■ **PROBLEM STATEMENT**
Only the images are to be dropped; the records themselves must be repeated exactly.

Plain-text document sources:
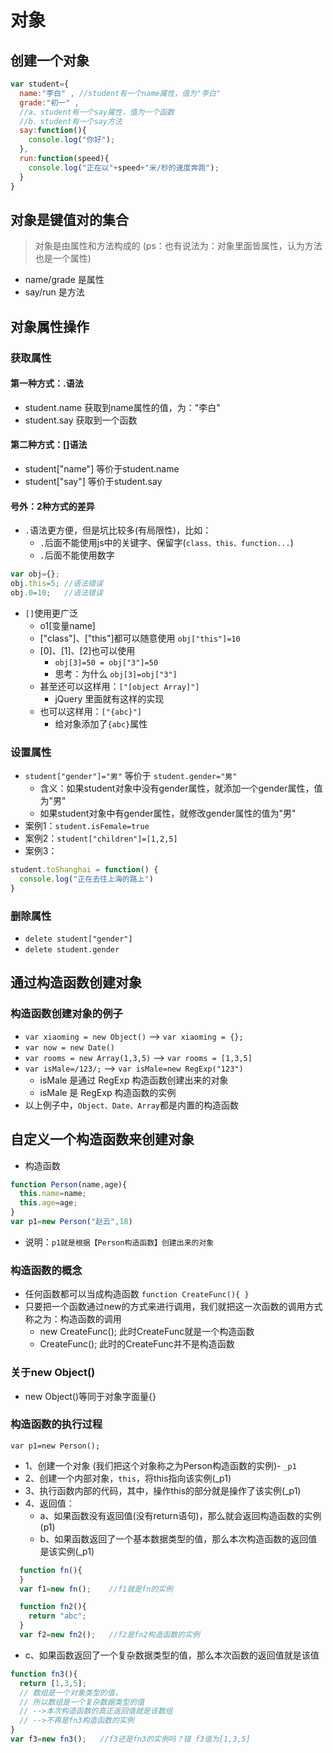 # 对象

## 创建一个对象

```js
var student={ 
  name:"李白" , //student有一个name属性，值为"李白"
  grade:"初一" ,
  //a、student有一个say属性，值为一个函数
  //b、student有一个say方法
  say:function(){
    console.log("你好");
  },
  run:function(speed){
    console.log("正在以"+speed+"米/秒的速度奔跑");
  }
}
```

## 对象是键值对的集合

> 对象是由属性和方法构成的 (ps：也有说法为：对象里面皆属性，认为方法也是一个属性)

- name/grade 是属性
- say/run 是方法

## 对象属性操作

### 获取属性

#### 第一种方式：.语法

- student.name      获取到name属性的值，为："李白"
- student.say       获取到一个函数

#### 第二种方式：[]语法

- student["name"]   等价于student.name
- student["say"]    等价于student.say

#### 号外：2种方式的差异

- `.`语法更方便，但是坑比较多(有局限性)，比如：
  - `.`后面不能使用js中的关键字、保留字(`class、this、function...`)
  - `.`后面不能使用数字

```js
var obj={};
obj.this=5; //语法错误
obj.0=10;   //语法错误
```

- `[]`使用更广泛
  - o1[变量name]
  - ["class"]、["this"]都可以随意使用 `obj["this"]=10`
  - [0]、[1]、[2]也可以使用
    - `obj[3]=50 = obj["3"]=50`
    - 思考：为什么 `obj[3]=obj["3"]`
  - 甚至还可以这样用：`["[object Array]"]`
    - jQuery 里面就有这样的实现
  - 也可以这样用：`["{abc}"]`
    - 给对象添加了`{abc}`属性

### 设置属性

- `student["gender"]="男"` 等价于 `student.gender="男"`
  - 含义：如果student对象中没有gender属性，就添加一个gender属性，值为"男"
  - 如果student对象中有gender属性，就修改gender属性的值为"男"
- 案例1：`student.isFemale=true`
- 案例2：`student["children"]=[1,2,5]`
- 案例3：

```js
student.toShanghai = function() {
  console.log("正在去往上海的路上")
}
```

### 删除属性

- `delete student["gender"]`
- `delete student.gender`

## 通过构造函数创建对象

### 构造函数创建对象的例子

- `var xiaoming = new Object()` --> `var xiaoming = {};`  
- `var now = new Date()`
- `var rooms = new Array(1,3,5)` --> `var rooms = [1,3,5]`
- `var isMale=/123/;` --> `var isMale=new RegExp("123")`
  - isMale 是通过 RegExp 构造函数创建出来的对象
  - isMale 是 RegExp 构造函数的实例
- 以上例子中，`Object、Date、Array`都是内置的构造函数

## 自定义一个构造函数来创建对象

- 构造函数

```js
function Person(name,age){
  this.name=name;
  this.age=age;
}
var p1=new Person("赵云",18)
```

- 说明：`p1就是根据【Person构造函数】创建出来的对象`

### 构造函数的概念

- 任何函数都可以当成构造函数
    `function CreateFunc(){ }`
- 只要把一个函数通过new的方式来进行调用，我们就把这一次函数的调用方式称之为：构造函数的调用
  - new CreateFunc(); 此时CreateFunc就是一个构造函数
  - CreateFunc();     此时的CreateFunc并不是构造函数

### 关于new Object()

- new Object()等同于对象字面量{}

### 构造函数的执行过程

`var p1=new Person();`

- 1、创建一个对象 (我们把这个对象称之为Person构造函数的实例)- `_p1 `
- 2、创建一个内部对象，`this`，将this指向该实例(_p1)
- 3、执行函数内部的代码，其中，操作this的部分就是操作了该实例(_p1)
- 4、返回值：
  - a、如果函数没有返回值(没有return语句)，那么就会返回构造函数的实例(p1)
  - b、如果函数返回了一个基本数据类型的值，那么本次构造函数的返回值是该实例(_p1)

```js
  function fn(){
  }
  var f1=new fn();    //f1就是fn的实例

  function fn2(){
    return "abc";
  }
  var f2=new fn2();   //f2是fn2构造函数的实例
```

  - c、如果函数返回了一个复杂数据类型的值，那么本次函数的返回值就是该值

```js
function fn3(){
  return [1,3,5];
  // 数组是一个对象类型的值，
  // 所以数组是一个复杂数据类型的值
  // -->本次构造函数的真正返回值就是该数组
  // -->不再是fn3构造函数的实例
}
var f3=new fn3();   //f3还是fn3的实例吗？错 f3值为[1,3,5]
```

■ **RESULT FOR THIS EXERCISE**
 # 对象

## 创建一个对象

```js
var student={ 
  name:"李白" , //student有一个name属性，值为"李白"
  grade:"初一" ,
  //a、student有一个say属性，值为一个函数
  //b、student有一个say方法
  say:function(){
    console.log("你好");
  },
  run:function(speed){
    console.log("正在以"+speed+"米/秒的速度奔跑");
  }
}
```

## 对象是键值对的集合

> 对象是由属性和方法构成的 (ps：也有说法为：对象里面皆属性，认为方法也是一个属性)

- name/grade 是属性
- say/run 是方法

## 对象属性操作

### 获取属性

#### 第一种方式：.语法

- student.name      获取到name属性的值，为："李白"
- student.say       获取到一个函数

#### 第二种方式：[]语法

- student["name"]   等价于student.name
- student["say"]    等价于student.say

#### 号外：2种方式的差异

- `.`语法更方便，但是坑比较多(有局限性)，比如：
  - `.`后面不能使用js中的关键字、保留字(`class、this、function...`)
  - `.`后面不能使用数字

```js
var obj={};
obj.this=5; //语法错误
obj.0=10;   //语法错误
```

- `[]`使用更广泛
  - o1[变量name]
  - ["class"]、["this"]都可以随意使用 `obj["this"]=10`
  - [0]、[1]、[2]也可以使用
    - `obj[3]=50 = obj["3"]=50`
    - 思考：为什么 `obj[3]=obj["3"]`
  - 甚至还可以这样用：`["[object Array]"]`
    - jQuery 里面就有这样的实现
  - 也可以这样用：`["{abc}"]`
    - 给对象添加了`{abc}`属性

### 设置属性

- `student["gender"]="男"` 等价于 `student.gender="男"`
  - 含义：如果student对象中没有gender属性，就添加一个gender属性，值为"男"
  - 如果student对象中有gender属性，就修改gender属性的值为"男"
- 案例1：`student.isFemale=true`
- 案例2：`student["children"]=[1,2,5]`
- 案例3：

```js
student.toShanghai = function() {
  console.log("正在去往上海的路上")
}
```

### 删除属性

- `delete student["gender"]`
- `delete student.gender`

## 通过构造函数创建对象

### 构造函数创建对象的例子

- `var xiaoming = new Object()` --> `var xiaoming = {};`  
- `var now = new Date()`
- `var rooms = new Array(1,3,5)` --> `var rooms = [1,3,5]`
- `var isMale=/123/;` --> `var isMale=new RegExp("123")`
  - isMale 是通过 RegExp 构造函数创建出来的对象
  - isMale 是 RegExp 构造函数的实例
- 以上例子中，`Object、Date、Array`都是内置的构造函数

## 自定义一个构造函数来创建对象

- 构造函数

```js
function Person(name,age){
  this.name=name;
  this.age=age;
}
var p1=new Person("赵云",18)
```

- 说明：`p1就是根据【Person构造函数】创建出来的对象`

### 构造函数的概念

- 任何函数都可以当成构造函数
    `function CreateFunc(){ }`
- 只要把一个函数通过new的方式来进行调用，我们就把这一次函数的调用方式称之为：构造函数的调用
  - new CreateFunc(); 此时CreateFunc就是一个构造函数
  - CreateFunc();     此时的CreateFunc并不是构造函数

### 关于new Object()

- new Object()等同于对象字面量{}

### 构造函数的执行过程

`var p1=new Person();`

- 1、创建一个对象 (我们把这个对象称之为Person构造函数的实例)- `_p1 `
- 2、创建一个内部对象，`this`，将this指向该实例(_p1)
- 3、执行函数内部的代码，其中，操作this的部分就是操作了该实例(_p1)
- 4、返回值：
  - a、如果函数没有返回值(没有return语句)，那么就会返回构造函数的实例(p1)
  - b、如果函数返回了一个基本数据类型的值，那么本次构造函数的返回值是该实例(_p1)

```js
  function fn(){
  }
  var f1=new fn();    //f1就是fn的实例

  function fn2(){
    return "abc";
  }
  var f2=new fn2();   //f2是fn2构造函数的实例
```

  - c、如果函数返回了一个复杂数据类型的值，那么本次函数的返回值就是该值

```js
function fn3(){
  return [1,3,5];
  // 数组是一个对象类型的值，
  // 所以数组是一个复杂数据类型的值
  // -->本次构造函数的真正返回值就是该数组
  // -->不再是fn3构造函数的实例
}
var f3=new fn3();   //f3还是fn3的实例吗？错 f3值为[1,3,5]
```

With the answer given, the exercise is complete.